Work required:
After locating the line that contains "Replacing leaking hoses." in the data below, set down exactly that line and each one after it through the line that contains "module or component.", and nothing more.

Dataset extract:
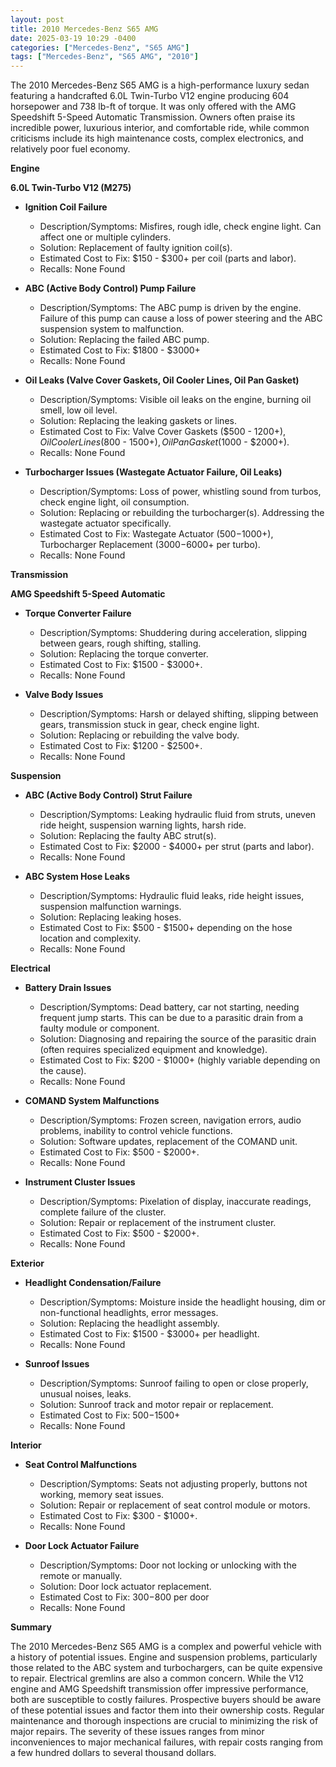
 ```yaml
---
layout: post
title: 2010 Mercedes-Benz S65 AMG
date: 2025-03-19 10:29 -0400
categories: ["Mercedes-Benz", "S65 AMG"]
tags: ["Mercedes-Benz", "S65 AMG", "2010"]
---
```

The 2010 Mercedes-Benz S65 AMG is a high-performance luxury sedan featuring a handcrafted 6.0L Twin-Turbo V12 engine producing 604 horsepower and 738 lb-ft of torque. It was only offered with the AMG Speedshift 5-Speed Automatic Transmission. Owners often praise its incredible power, luxurious interior, and comfortable ride, while common criticisms include its high maintenance costs, complex electronics, and relatively poor fuel economy.

**Engine**

**6.0L Twin-Turbo V12 (M275)**

*   **Ignition Coil Failure**
    *   Description/Symptoms: Misfires, rough idle, check engine light. Can affect one or multiple cylinders.
    *   Solution: Replacement of faulty ignition coil(s).
    *   Estimated Cost to Fix: $150 - $300+ per coil (parts and labor).
    *   Recalls: None Found

*   **ABC (Active Body Control) Pump Failure**
    *   Description/Symptoms: The ABC pump is driven by the engine. Failure of this pump can cause a loss of power steering and the ABC suspension system to malfunction.
    *   Solution: Replacing the failed ABC pump.
    *   Estimated Cost to Fix: $1800 - $3000+
    *   Recalls: None Found

*   **Oil Leaks (Valve Cover Gaskets, Oil Cooler Lines, Oil Pan Gasket)**
    *   Description/Symptoms: Visible oil leaks on the engine, burning oil smell, low oil level.
    *   Solution: Replacing the leaking gaskets or lines.
    *   Estimated Cost to Fix: Valve Cover Gaskets ($500 - $1200+), Oil Cooler Lines ($800 - $1500+), Oil Pan Gasket ($1000 - $2000+).
    *   Recalls: None Found

*   **Turbocharger Issues (Wastegate Actuator Failure, Oil Leaks)**
    *   Description/Symptoms: Loss of power, whistling sound from turbos, check engine light, oil consumption.
    *   Solution: Replacing or rebuilding the turbocharger(s). Addressing the wastegate actuator specifically.
    *   Estimated Cost to Fix: Wastegate Actuator ($500-$1000+), Turbocharger Replacement ($3000-$6000+ per turbo).
    *   Recalls: None Found

**Transmission**

**AMG Speedshift 5-Speed Automatic**

*   **Torque Converter Failure**
    *   Description/Symptoms: Shuddering during acceleration, slipping between gears, rough shifting, stalling.
    *   Solution: Replacing the torque converter.
    *   Estimated Cost to Fix: $1500 - $3000+.
    *   Recalls: None Found

*   **Valve Body Issues**
    *   Description/Symptoms: Harsh or delayed shifting, slipping between gears, transmission stuck in gear, check engine light.
    *   Solution: Replacing or rebuilding the valve body.
    *   Estimated Cost to Fix: $1200 - $2500+.
    *   Recalls: None Found

**Suspension**

*   **ABC (Active Body Control) Strut Failure**
    *   Description/Symptoms: Leaking hydraulic fluid from struts, uneven ride height, suspension warning lights, harsh ride.
    *   Solution: Replacing the faulty ABC strut(s).
    *   Estimated Cost to Fix: $2000 - $4000+ per strut (parts and labor).
    *   Recalls: None Found

*   **ABC System Hose Leaks**
    *   Description/Symptoms: Hydraulic fluid leaks, ride height issues, suspension malfunction warnings.
    *   Solution: Replacing leaking hoses.
    *   Estimated Cost to Fix: $500 - $1500+ depending on the hose location and complexity.
    *   Recalls: None Found

**Electrical**

*   **Battery Drain Issues**
    *   Description/Symptoms: Dead battery, car not starting, needing frequent jump starts. This can be due to a parasitic drain from a faulty module or component.
    *   Solution: Diagnosing and repairing the source of the parasitic drain (often requires specialized equipment and knowledge).
    *   Estimated Cost to Fix: $200 - $1000+ (highly variable depending on the cause).
    *   Recalls: None Found

*   **COMAND System Malfunctions**
    *   Description/Symptoms: Frozen screen, navigation errors, audio problems, inability to control vehicle functions.
    *   Solution: Software updates, replacement of the COMAND unit.
    *   Estimated Cost to Fix: $500 - $2000+.
    *   Recalls: None Found

*   **Instrument Cluster Issues**
    *   Description/Symptoms: Pixelation of display, inaccurate readings, complete failure of the cluster.
    *   Solution: Repair or replacement of the instrument cluster.
    *   Estimated Cost to Fix: $500 - $2000+.
    *   Recalls: None Found

**Exterior**

*   **Headlight Condensation/Failure**
    *   Description/Symptoms: Moisture inside the headlight housing, dim or non-functional headlights, error messages.
    *   Solution: Replacing the headlight assembly.
    *   Estimated Cost to Fix: $1500 - $3000+ per headlight.
    *   Recalls: None Found

* **Sunroof Issues**
    * Description/Symptoms: Sunroof failing to open or close properly, unusual noises, leaks.
    * Solution: Sunroof track and motor repair or replacement.
    * Estimated Cost to Fix: $500-$1500+
    * Recalls: None Found

**Interior**

*   **Seat Control Malfunctions**
    *   Description/Symptoms: Seats not adjusting properly, buttons not working, memory seat issues.
    *   Solution: Repair or replacement of seat control module or motors.
    *   Estimated Cost to Fix: $300 - $1000+.
    *   Recalls: None Found

* **Door Lock Actuator Failure**
    * Description/Symptoms: Door not locking or unlocking with the remote or manually.
    * Solution: Door lock actuator replacement.
    * Estimated Cost to Fix: $300-$800 per door
    * Recalls: None Found

**Summary**

The 2010 Mercedes-Benz S65 AMG is a complex and powerful vehicle with a history of potential issues. Engine and suspension problems, particularly those related to the ABC system and turbochargers, can be quite expensive to repair. Electrical gremlins are also a common concern. While the V12 engine and AMG Speedshift transmission offer impressive performance, both are susceptible to costly failures. Prospective buyers should be aware of these potential issues and factor them into their ownership costs. Regular maintenance and thorough inspections are crucial to minimizing the risk of major repairs. The severity of these issues ranges from minor inconveniences to major mechanical failures, with repair costs ranging from a few hundred dollars to several thousand dollars.

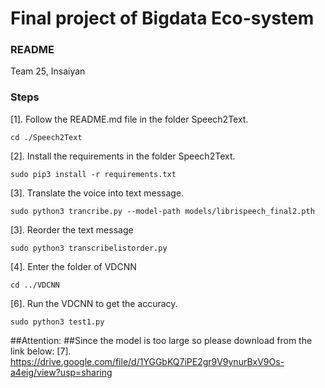 # Final project of Bigdata Eco-system
### README

Team 25, Insaiyan

### Steps

[1]. Follow the README.md file in the folder Speech2Text.

```
cd ./Speech2Text
```

[2]. Install the requirements in the folder Speech2Text.

```
sudo pip3 install -r requirements.txt
```

[3]. Translate the voice into text message.

```
sudo python3 trancribe.py --model-path models/librispeech_final2.pth
```

[3]. Reorder the text message

```
sudo python3 transcribelistorder.py
```

[4]. Enter the folder of VDCNN

```
cd ../VDCNN
```

[6]. Run the VDCNN to get the accuracy.

```
sudo python3 test1.py
```


##Attention:
##Since the model is too large so please download from the link below:
[7]. https://drive.google.com/file/d/1YGGbKQ7iPE2gr9V9ynurBxV9Os-a4eig/view?usp=sharing

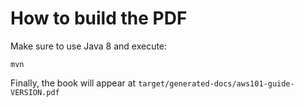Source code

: # How to build the PDF

Make sure to use Java 8 and execute:

```shell script
mvn
```

Finally, the book will appear at `target/generated-docs/aws101-guide-VERSION.pdf`

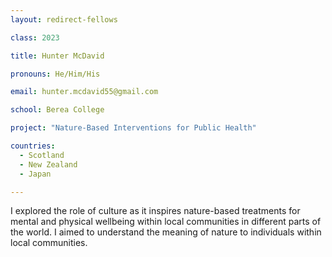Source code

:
 ```yaml
---
layout: redirect-fellows

class: 2023

title: Hunter McDavid

pronouns: He/Him/His

email: hunter.mcdavid55@gmail.com

school: Berea College

project: "Nature-Based Interventions for Public Health"

countries:
  - Scotland
  - New Zealand
  - Japan

---
```


I explored the role of culture as it inspires nature-based treatments for mental and physical wellbeing within local communities in different parts of the world. I aimed to understand the meaning of nature to individuals within local communities.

Solution to the problem:
    *   Solution: Replacing leaking hoses.
    *   Estimated Cost to Fix: $500 - $1500+ depending on the hose location and complexity.
    *   Recalls: None Found

**Electrical**

*   **Battery Drain Issues**
    *   Description/Symptoms: Dead battery, car not starting, needing frequent jump starts. This can be due to a parasitic drain from a faulty module or component.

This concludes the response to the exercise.